DATA
════════════════════

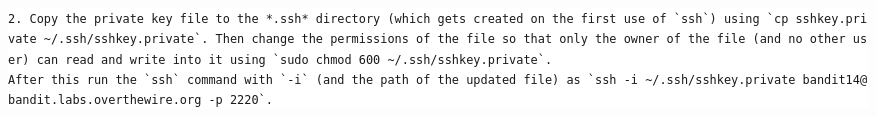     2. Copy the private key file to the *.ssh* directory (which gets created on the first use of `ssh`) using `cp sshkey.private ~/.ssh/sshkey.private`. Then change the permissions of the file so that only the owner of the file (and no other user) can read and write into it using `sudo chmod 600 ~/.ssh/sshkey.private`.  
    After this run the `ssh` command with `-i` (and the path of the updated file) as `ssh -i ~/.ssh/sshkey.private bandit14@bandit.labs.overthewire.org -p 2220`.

════════════════════

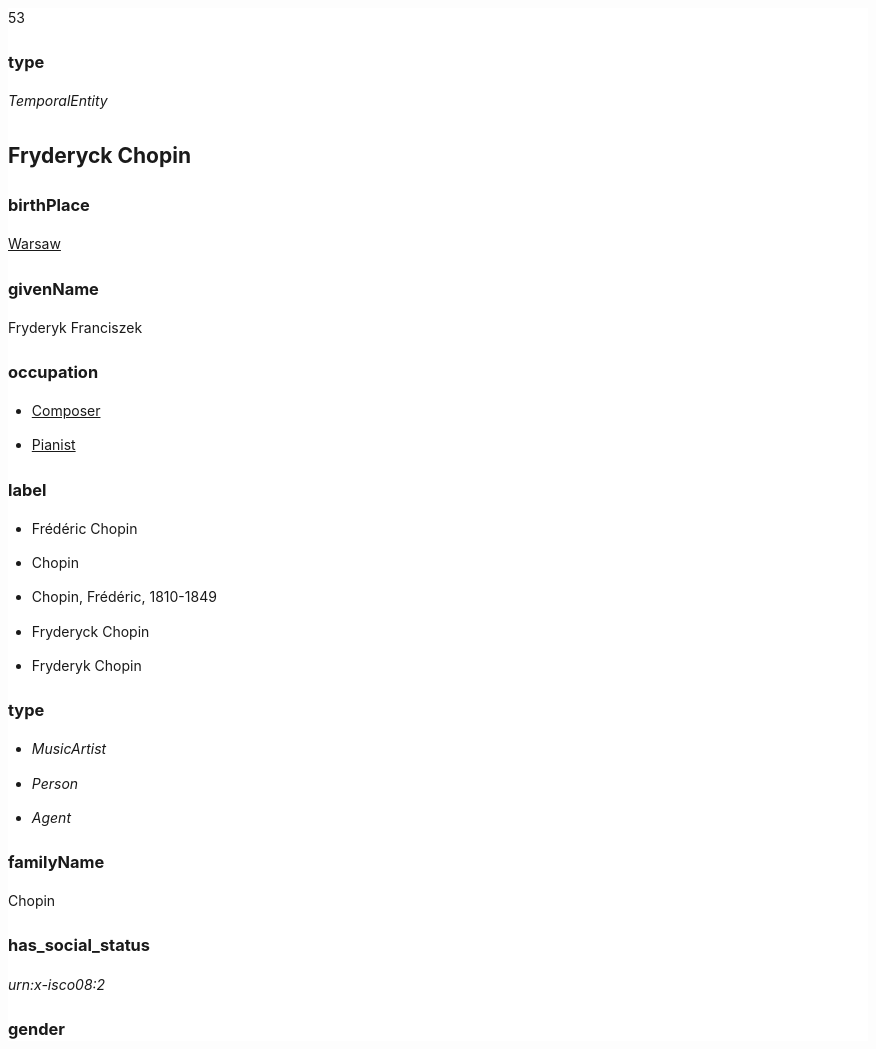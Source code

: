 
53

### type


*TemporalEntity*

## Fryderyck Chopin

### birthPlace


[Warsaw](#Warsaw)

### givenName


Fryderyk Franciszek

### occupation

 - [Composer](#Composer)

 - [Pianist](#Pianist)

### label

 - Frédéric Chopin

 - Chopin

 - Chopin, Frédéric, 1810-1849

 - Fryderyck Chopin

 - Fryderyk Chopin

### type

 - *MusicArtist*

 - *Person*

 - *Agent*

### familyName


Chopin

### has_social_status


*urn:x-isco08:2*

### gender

════════════════════

Which lines of the listing contain the string "Fryderyk"? Copy every one of them.

OUTPUT
Fryderyk Franciszek
 - Fryderyk Chopin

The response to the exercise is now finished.